Explanation: **Explanation:** The clinical presentation of **bilateral milky nipple discharge (galactorrhea)** and **irregular menses** (amenorrhea-galactorrhea syndrome) in a young woman, combined with an enlarged anterior pituitary on MRI, is classic for a **Prolactinoma** [1]. 1. **Why Adenoma is correct:** Pituitary adenomas are the most common cause of hyperpituitarism. Prolactinomas are the most frequent type of functional pituitary adenoma [2]. They secrete excess prolactin, which inhibits GnRH, leading to decreased LH/FSH (causing irregular menses/infertility) and directly stimulates milk production (galactorrhea) [1]. Histologically, these are benign epithelial neoplasms characterized by cellular monomorphism and an absence of a reticulin network. 2. **Why incorrect options are wrong:** * **Choriostoma:** This is a mass of histologically normal tissue in an abnormal anatomical location (e.g., gastric mucosa in the ileum).
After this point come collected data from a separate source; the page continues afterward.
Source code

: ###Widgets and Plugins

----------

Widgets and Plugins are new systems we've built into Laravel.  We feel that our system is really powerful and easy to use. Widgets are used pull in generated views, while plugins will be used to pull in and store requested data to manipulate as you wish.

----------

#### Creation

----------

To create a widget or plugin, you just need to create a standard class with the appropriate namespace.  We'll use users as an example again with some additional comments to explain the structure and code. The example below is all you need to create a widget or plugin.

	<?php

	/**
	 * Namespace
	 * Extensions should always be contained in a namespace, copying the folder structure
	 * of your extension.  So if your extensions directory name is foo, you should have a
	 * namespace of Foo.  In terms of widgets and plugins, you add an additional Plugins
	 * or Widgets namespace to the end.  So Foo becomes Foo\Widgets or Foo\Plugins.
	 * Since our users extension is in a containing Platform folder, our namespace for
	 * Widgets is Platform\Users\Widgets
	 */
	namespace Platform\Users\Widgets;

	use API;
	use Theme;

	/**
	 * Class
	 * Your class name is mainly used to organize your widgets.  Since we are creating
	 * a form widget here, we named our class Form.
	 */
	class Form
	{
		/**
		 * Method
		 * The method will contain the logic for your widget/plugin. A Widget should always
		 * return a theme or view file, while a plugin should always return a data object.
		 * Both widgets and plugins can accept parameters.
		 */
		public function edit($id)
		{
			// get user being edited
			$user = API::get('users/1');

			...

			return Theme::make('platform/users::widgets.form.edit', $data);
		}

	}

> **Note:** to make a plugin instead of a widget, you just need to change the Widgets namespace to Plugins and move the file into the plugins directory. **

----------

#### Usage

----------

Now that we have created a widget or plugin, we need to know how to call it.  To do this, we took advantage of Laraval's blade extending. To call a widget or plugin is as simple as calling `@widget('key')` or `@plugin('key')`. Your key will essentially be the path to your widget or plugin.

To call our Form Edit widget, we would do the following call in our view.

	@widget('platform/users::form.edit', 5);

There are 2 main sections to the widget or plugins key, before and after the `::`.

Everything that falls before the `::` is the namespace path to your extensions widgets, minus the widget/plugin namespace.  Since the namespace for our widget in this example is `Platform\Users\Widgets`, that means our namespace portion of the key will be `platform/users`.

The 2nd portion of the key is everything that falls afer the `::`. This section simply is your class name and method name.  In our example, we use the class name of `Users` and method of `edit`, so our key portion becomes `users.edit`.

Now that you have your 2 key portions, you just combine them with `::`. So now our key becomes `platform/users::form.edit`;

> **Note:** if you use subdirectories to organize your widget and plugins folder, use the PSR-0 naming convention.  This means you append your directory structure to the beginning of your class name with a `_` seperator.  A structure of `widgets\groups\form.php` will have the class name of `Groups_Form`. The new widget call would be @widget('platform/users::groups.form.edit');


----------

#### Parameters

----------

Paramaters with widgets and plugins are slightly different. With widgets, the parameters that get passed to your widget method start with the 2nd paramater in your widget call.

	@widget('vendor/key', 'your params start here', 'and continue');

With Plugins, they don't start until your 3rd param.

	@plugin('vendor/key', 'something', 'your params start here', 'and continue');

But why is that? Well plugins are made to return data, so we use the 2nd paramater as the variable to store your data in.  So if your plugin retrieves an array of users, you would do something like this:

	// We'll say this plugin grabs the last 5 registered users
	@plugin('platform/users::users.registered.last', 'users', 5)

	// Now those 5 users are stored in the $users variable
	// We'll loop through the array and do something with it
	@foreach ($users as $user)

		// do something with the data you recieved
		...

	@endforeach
It is not a primary pituitary neoplasm. * **Hamartoma:** A disorganized but mature mass of indigenous tissue (e.g., hypothalamic hamartoma). While they can occur in the CNS, they do not typically present as anterior pituitary masses causing galactorrhea. * **Papilloma:** This refers to a benign epithelial tumor growing in exophytic projections. While Choroid Plexus Papillomas exist in the brain, they do not occur in the anterior pituitary. **High-Yield Clinical Pearls for NEET-PG:** * **Most common pituitary adenoma:** Prolactinoma [3]. * **Microadenoma vs. Macroadenoma:** Cut-off is **10 mm (1 cm)**. * **Histology Gold Standard:** Loss of the **reticulin network** (demonstrated by Reticulin stain) distinguishes an adenoma from normal pituitary acini. * **Treatment of choice:** Unlike most adenomas, Prolactinomas are primarily treated medically with **Dopamine agonists** (Cabergoline, Bromocriptine). **References:** [1] Kumar V, Abbas AK, et al.. Robbins and Cotran Pathologic Basis of Disease. 9th ed. The Endocrine System, pp. 1081-1082. [2] Kumar V, Abbas AK, et al.. Robbins and Cotran Pathologic Basis of Disease. 9th ed. The Endocrine System, p. 1081. [3] Cross SS. Underwood's Pathology: A Clinical Approach. 6th ed. Common Clinical Problems From Liver And Biliary System Disease, pp. 417-418.